The other day, I was surfing my Facebook 'home' page where all of my contacts post random thoughts and videos. I came across this simple video that really touched me. Here is the video below. I imagine that you can take 36 seconds out of your busy life to watch this simple illustration of the water chain from 'river to tap':
Posted by Anis Chaaya on Saturday, July 19, 2014
Amazing right? I mean amazingly simple. Not complex, just straight simple: what is dumped into the river is brought back to your shower. Videos such as the one above are powerful since the viewer is not challenged by considering a 'magnitude' or 'volume' of waste water that must be treated. The idea is to challenge the viewer to focus on the simple cyclical nature of how the environment is treated will loop back to the consumer eventually.
Are we really consumers of water?
Yes, We Are Water Customers!
Sounds like a rather simple, irrelevant statement - right? But think about the simplicity of the video above coupled to the complexity that is required to get the water to your tap. Yes, we pay the local Department of Water and Power to supply us with clean water to use in the examples cited above. As consumers, we might require (or assume) a certain standard of cleanliness -- for example, I do not want my tap water to be brown! I would like to be able to drink my tap water without further filtering the water! I would like consistent water to flow out of my tap!

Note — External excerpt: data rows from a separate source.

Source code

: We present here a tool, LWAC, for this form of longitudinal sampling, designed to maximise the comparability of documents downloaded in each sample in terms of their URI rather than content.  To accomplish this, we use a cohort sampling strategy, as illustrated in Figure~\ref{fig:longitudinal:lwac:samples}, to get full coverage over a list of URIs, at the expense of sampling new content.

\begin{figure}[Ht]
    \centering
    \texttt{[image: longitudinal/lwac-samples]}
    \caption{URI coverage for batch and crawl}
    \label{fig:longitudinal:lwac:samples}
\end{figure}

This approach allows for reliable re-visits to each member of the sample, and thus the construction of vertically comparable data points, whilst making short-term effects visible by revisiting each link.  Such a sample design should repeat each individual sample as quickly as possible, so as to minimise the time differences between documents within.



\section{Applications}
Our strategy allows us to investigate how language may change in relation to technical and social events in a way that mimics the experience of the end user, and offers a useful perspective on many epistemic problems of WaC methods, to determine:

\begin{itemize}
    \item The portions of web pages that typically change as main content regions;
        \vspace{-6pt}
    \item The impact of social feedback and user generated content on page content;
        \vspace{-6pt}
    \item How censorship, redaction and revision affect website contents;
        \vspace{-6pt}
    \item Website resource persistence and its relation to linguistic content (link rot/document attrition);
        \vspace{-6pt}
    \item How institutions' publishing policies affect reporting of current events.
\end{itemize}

What ever your requirement might be, there will be a corresponding cost associated with that desire. Furthermore, as more and more of the environment is destroyed (by dumping, etc.), the job of the utility company might be greater, which will result in higher payments for the same service. In the case of the water pouring out of the tap in Flint, Michigan, work will be needed to clean the water up. Here is an image of a comparison of two bottles of water (one from Flint, one from Detroit) taken from the website 'dogonews.com':
Would you like to see the tap water emerging from the sink look like the water in the bottle on the left hand side of the picture above? I certainly would not. Upon first seeing such a discoloration, I would bring up the difference in color immediately to authorities. Of course, complaining from a distance in hindsight and after the fact is easier said than done. In the above case, the contaminants are from corroded infrastructure. I would hope that city officials would have more integrity and clean up the mess before the nation has heard about the problem.

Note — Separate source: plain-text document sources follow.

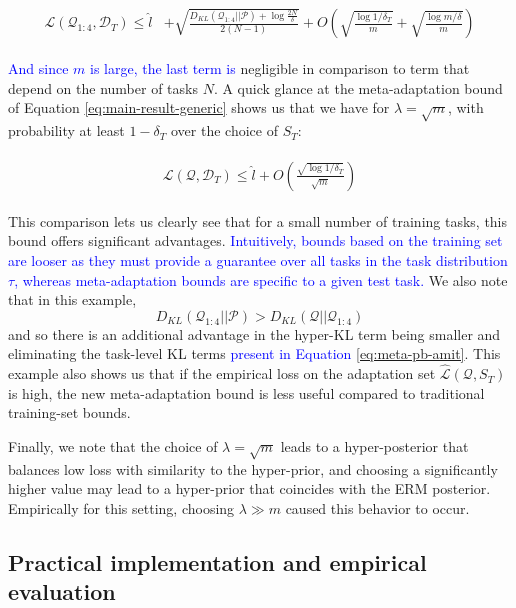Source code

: \documentclass{article}
\theoremstyle{definition}
\newcommand{\LFe}[1]{\textcolor{blue}{#1}}
\begin{document}
\begin{align*}
\begin{split}
	\mathcal{L}(\mathcal{Q}_{1:4},\mathcal{D}_T)\leq \hat{l} &+ \sqrt{\frac{D_{KL}(\mathcal{Q}_{1:4}||\mathcal{P})+\log\frac{2N}{\delta}}{2(N-1)}}
	+O\left (\sqrt{\frac{\log{1/\delta_T}}{m}}+\sqrt{\frac{\log{m/\delta}}{m}}\right )
\end{split}
\end{align*}

\LFe{And since $m$ is large, the last term is } negligible in comparison to term that depend on the number of tasks $N$.
A quick glance at the meta-adaptation bound of Equation \ref{eq:main-result-generic} shows us that we have for $\lambda=\sqrt{m}$, with probability at least $1-\delta_T$ over the choice of $S_T$:

\begin{align*}
\begin{split}
\mathcal{L}(\mathcal{Q},\mathcal{D}_T)\leq \hat{l} + O\left (\frac{\sqrt{\log{1/\delta_T}}}{\sqrt{m}}\right ) 
\end{split}
\end{align*}

This comparison lets us clearly see that for a small number of training tasks, this bound offers significant advantages. \LFe{Intuitively, bounds based on the training set are looser as they must provide a guarantee over all tasks in the task distribution $\tau$, whereas meta-adaptation bounds are specific to a given test task.} We also note that in this example,  $$D_{KL}(\mathcal{Q}_{1:4}||\mathcal{P})>D_{KL}(\mathcal{Q}||\mathcal{Q}_{1:4})$$ 
and so there is an additional advantage in the hyper-KL term being smaller and eliminating the task-level KL terms \LFe{present in Equation \ref{eq:meta-pb-amit}}. This example also shows us that if the empirical loss on the adaptation set $\hat{\mathcal{L}}(\mathcal{Q}, S_T)$ is high, the new meta-adaptation bound is less useful compared to traditional training-set bounds. 

Finally, we note that the choice of $\lambda=\sqrt{m}$ leads to a hyper-posterior that balances low loss with similarity to the hyper-prior, and choosing a significantly higher value may lead to a hyper-prior that coincides with the ERM posterior. Empirically for this setting, choosing $\lambda\gg m$ caused this behavior to occur.

\subsection{Practical implementation and empirical evaluation}
\end{document}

The message is pretty clear in my mind. The water that emerges out of the tap or shower head or sink is directly related to the water that we pollute in our rivers. Therefore, treating the environment in a sustainable and eco-friendly manner is in our own best interest. The effects of not doing so are completely apparent (the visual) and in some cases not yet realized. Longterm effects are not known. I will close with a short story that was told to me at a wedding by a professor on my graduate committee -- a chemist. Below is a picture of the planet Earth:
I was standing on a balcony in Santa Barbara after a wedding having a few beers looking off into the ocean while talking to a professor. I was still in the graduate program at UC Riverside at the time, he was on my graduate committee. He said looking off onto the horizon regarding 'environmental waste' the following:
Whenever I see a picture of the planet Earth taken from space, I am often reminded of my curiosity about those who dump or litter on beaches or throw trash into the ocean. I think to myself, if we trash that planet, where else do we have to go?
He is right. In the past, I have written about the water running off during a storm into the ocean. Couple that thought to how we damage those water ways. Could that water be usable? I am not asking you to change everything about yourself. I am asking that you relay the message to your friends and family to be more cognizant of the connection between the river flowing by or through your town and the drinking water. Start to consider the connection of waste to drinking water.
In a post next week, I will discuss plastics that are thrown into the ocean to accumulate into large waste piles. Specifically, from the measurement standpoint. What do I mean by this? Wait and see. Have a great evening!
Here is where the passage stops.